I hit the hip capsule in a non weight bearing positions to minimise the elastic mechanisms of the hip muscles. Then created 3d motion and finally got some movement going to create strength and stability. It all worked pretty well and Paul's stiff spinal motion was noticeably altered by a change in hip motion. I finished by driving hands on FMR of type 2 spinal motion to the right that Paul noticeably lacked and also a little upper cervical type one with left rotation where Paul was also limited and again gave some lightly loaded motion after.

I find that when presented with an excessive arm swing during gait analysis sometimes driving spinal and scapula motion (both hands on and off) is not enough. A little cervical driver possibly at the same time really creates proprioceptively authentic information to the scapula and can have some great results. The neck can really lock down when presented with a spine fixed in a position and can need a little help to free up!!
Paul was a little surprised at how quickly he could notice a significant difference after seeking more traditional help previously. This is the power of AFS people!!!

Until next time.

Ben C

I am usually a technophobe but I am trying to conquer this. I know what I like and I like what I know and it aint usually computer stuff!!!

I wanted to start off my new blog by talking about a client/patient I was referred this week by a lovely Osteopath Andrea. Andrea called me (we had never previously met or talked!!) and asked me to take a look at her patient Paul.

Paul had some right hip and knee pain. The hip pain like nearly all mystery pains decided that it wanted to move around to confuse the people trying to sort it. Paul definitely was a little thrown by my methods! I first wanted to look at Paul move. Instantly it became obvious that he was pronating when he should be supinating, when his right leg was the back leg. This set the alarm bells ringing and I wanted to check this out further.

I first had Paul just stand on weight-bearing and it was obvious that his right foot was much flatter than the left. He also had the classic pump bump (Haglunds deformity) on the rear of the right foot. I thought I would get him off weight-bearing and have a better look!!

Off weight-bearing I was able to check Paul's callous pattern. It was pretty obvious he was spending a lot of time on the medial side of the foot. He displayed large callouses under the 5th and 1st met heads. I went back to the rear foot and confirmed my suspicion he had a small rear foot varus. This was compounded by the smallish forefoot varus he also displayed. Individually small but together have a much more significant impact on flattening the foot.

During some gait tweaks Paul struggled on the right when we internally rotated the leg. I followed up with a balance reach that confirmed this. Right rotation was only 30-35 degrees versus almost 50 degrees on the left.

Hypothesis time. I think what was happening was as the foot supinates it should come onto the lateral side. Paul's foot was already structurally on the outside due to the pair of varuses and is inherantely unstable.

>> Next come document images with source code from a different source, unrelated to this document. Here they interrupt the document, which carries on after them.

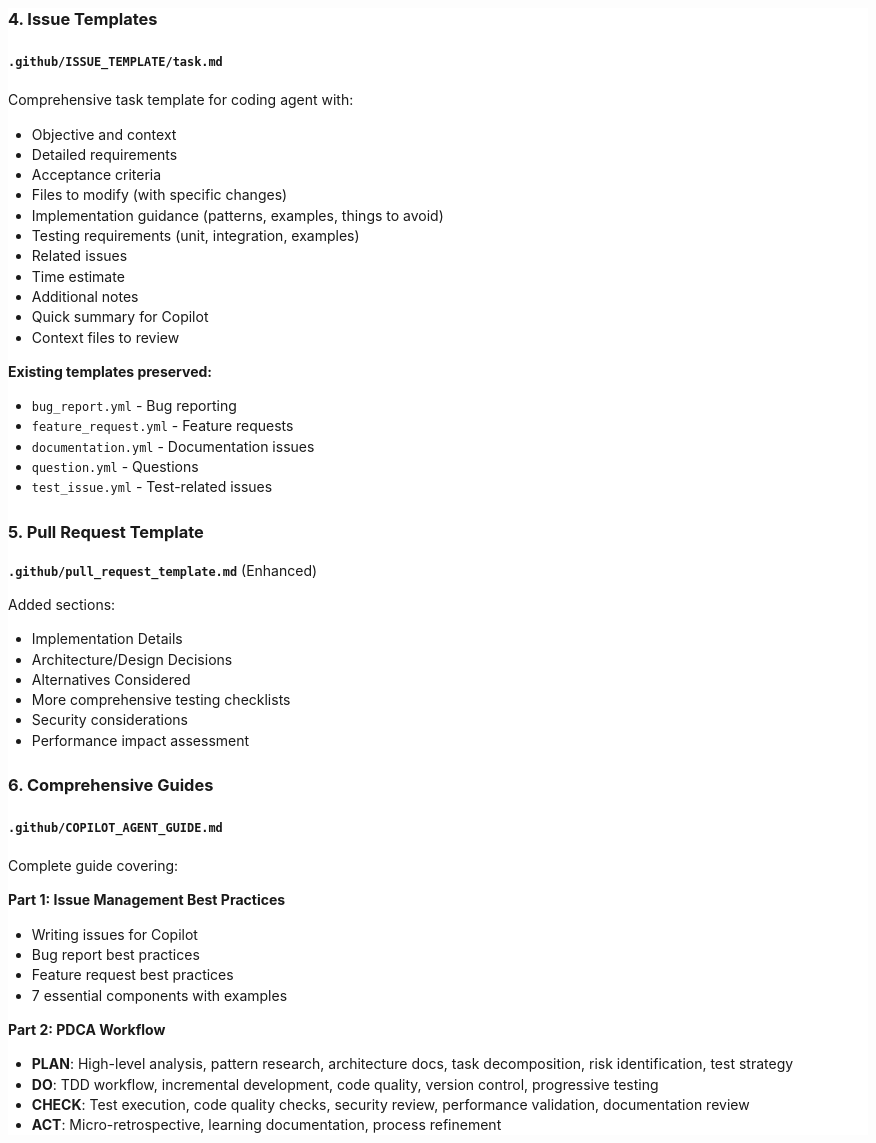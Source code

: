 ### 4. Issue Templates

#### `.github/ISSUE_TEMPLATE/task.md`

Comprehensive task template for coding agent with:
- Objective and context
- Detailed requirements
- Acceptance criteria
- Files to modify (with specific changes)
- Implementation guidance (patterns, examples, things to avoid)
- Testing requirements (unit, integration, examples)
- Related issues
- Time estimate
- Additional notes
- Quick summary for Copilot
- Context files to review

**Existing templates preserved:**
- `bug_report.yml` - Bug reporting
- `feature_request.yml` - Feature requests
- `documentation.yml` - Documentation issues
- `question.yml` - Questions
- `test_issue.yml` - Test-related issues

### 5. Pull Request Template

**`.github/pull_request_template.md`** (Enhanced)

Added sections:
- Implementation Details
- Architecture/Design Decisions
- Alternatives Considered
- More comprehensive testing checklists
- Security considerations
- Performance impact assessment

### 6. Comprehensive Guides

#### `.github/COPILOT_AGENT_GUIDE.md`

Complete guide covering:

**Part 1: Issue Management Best Practices**
- Writing issues for Copilot
- Bug report best practices
- Feature request best practices
- 7 essential components with examples

**Part 2: PDCA Workflow**
- **PLAN**: High-level analysis, pattern research, architecture docs, task decomposition, risk identification, test strategy
- **DO**: TDD workflow, incremental development, code quality, version control, progressive testing
- **CHECK**: Test execution, code quality checks, security review, performance validation, documentation review
- **ACT**: Micro-retrospective, learning documentation, process refinement
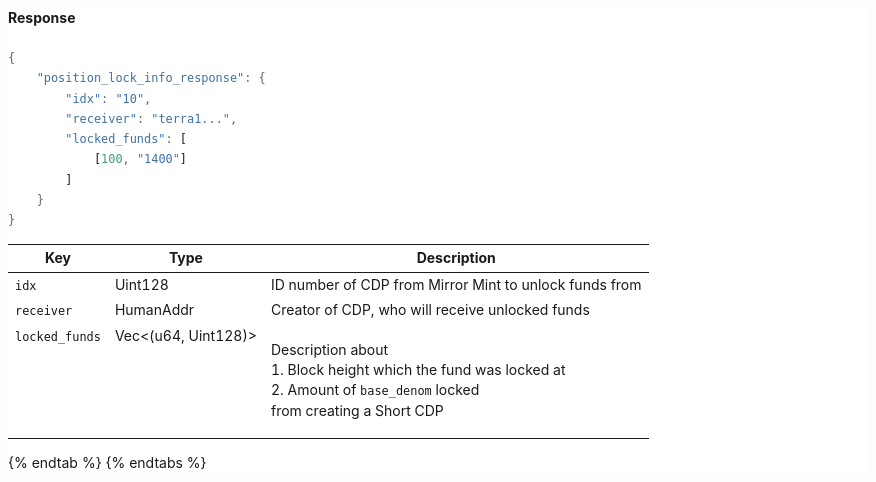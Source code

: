 #### Response

```rust
{
    "position_lock_info_response": {
        "idx": "10",
        "receiver": "terra1...",
        "locked_funds": [
            [100, "1400"]
        ]
    }
}
```

| Key            | Type                | Description                                                                                                                                           |
| -------------- | ------------------- | ----------------------------------------------------------------------------------------------------------------------------------------------------- |
| `idx`          | Uint128             | ID number of CDP from Mirror Mint to unlock funds from                                                                                                |
| `receiver`     | HumanAddr           | Creator of CDP, who will receive unlocked funds                                                                                                       |
| `locked_funds` | Vec<(u64, Uint128)> | <p>Description about <br>1. Block height which the fund was locked at<br>2. Amount of <code>base_denom</code> locked<br>from creating a Short CDP</p> |
{% endtab %}
{% endtabs %}

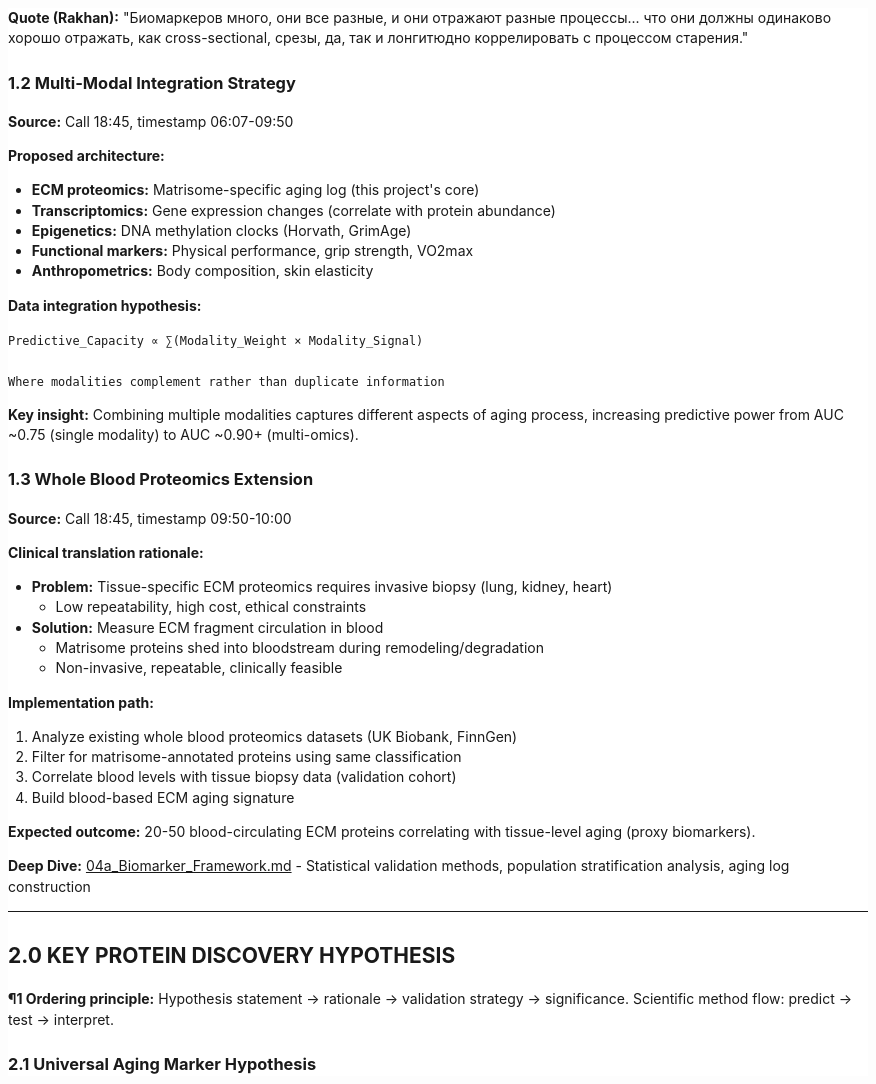 **Quote (Rakhan):** "Биомаркеров много, они все разные, и они отражают разные процессы... что они должны одинаково хорошо отражать, как cross-sectional, срезы, да, так и лонгитюдно коррелировать с процессом старения."

### 1.2 Multi-Modal Integration Strategy

**Source:** Call 18:45, timestamp 06:07-09:50

**Proposed architecture:**
- **ECM proteomics:** Matrisome-specific aging log (this project's core)
- **Transcriptomics:** Gene expression changes (correlate with protein abundance)
- **Epigenetics:** DNA methylation clocks (Horvath, GrimAge)
- **Functional markers:** Physical performance, grip strength, VO2max
- **Anthropometrics:** Body composition, skin elasticity

**Data integration hypothesis:**
```
Predictive_Capacity ∝ ∑(Modality_Weight × Modality_Signal)

Where modalities complement rather than duplicate information
```

**Key insight:** Combining multiple modalities captures different aspects of aging process, increasing predictive power from AUC ~0.75 (single modality) to AUC ~0.90+ (multi-omics).

### 1.3 Whole Blood Proteomics Extension

**Source:** Call 18:45, timestamp 09:50-10:00

**Clinical translation rationale:**
- **Problem:** Tissue-specific ECM proteomics requires invasive biopsy (lung, kidney, heart)
  - Low repeatability, high cost, ethical constraints
- **Solution:** Measure ECM fragment circulation in blood
  - Matrisome proteins shed into bloodstream during remodeling/degradation
  - Non-invasive, repeatable, clinically feasible

**Implementation path:**
1. Analyze existing whole blood proteomics datasets (UK Biobank, FinnGen)
2. Filter for matrisome-annotated proteins using same classification
3. Correlate blood levels with tissue biopsy data (validation cohort)
4. Build blood-based ECM aging signature

**Expected outcome:** 20-50 blood-circulating ECM proteins correlating with tissue-level aging (proxy biomarkers).

**Deep Dive:** [04a_Biomarker_Framework.md](./04a_Biomarker_Framework.md) - Statistical validation methods, population stratification analysis, aging log construction

---

## 2.0 KEY PROTEIN DISCOVERY HYPOTHESIS

**¶1 Ordering principle:** Hypothesis statement → rationale → validation strategy → significance. Scientific method flow: predict → test → interpret.

### 2.1 Universal Aging Marker Hypothesis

This means it wants to get the medial side back to the ground for stability. Paul's foot was able to compensate through the STJ to do this, the STJ pronates instead of or late in supination. This was having a profound impact on Paul's knee. The tibia and femur want to rotate together, helping supinate the foot. Now the femur is rotating externally and the tibia is being pulled back in by the pronation of the foot. The patella is now stuck in the middle with no place to go and complains about it!!!!

The hip will sense this and close down motion. This is because it maybe sensing the opposite motions from both the proximal and distal ends. Together they create a much larger ROM than can be tolerated. The capsule playing a big part in this. The internal rotation on the back leg being a major victim.

Many of the muscles of the hip will be irritated if they cannot go through the IR they need. Hence the moving pain from the medial and lateral sides. This may also be an indication of a capsular pain pattern from the tight capsule.

I will follow up on this blog later in the week with some treatment strategies that I used. Thankfully both Paul and Andrea were happy with the resolution. You are always under pressure when being referred people.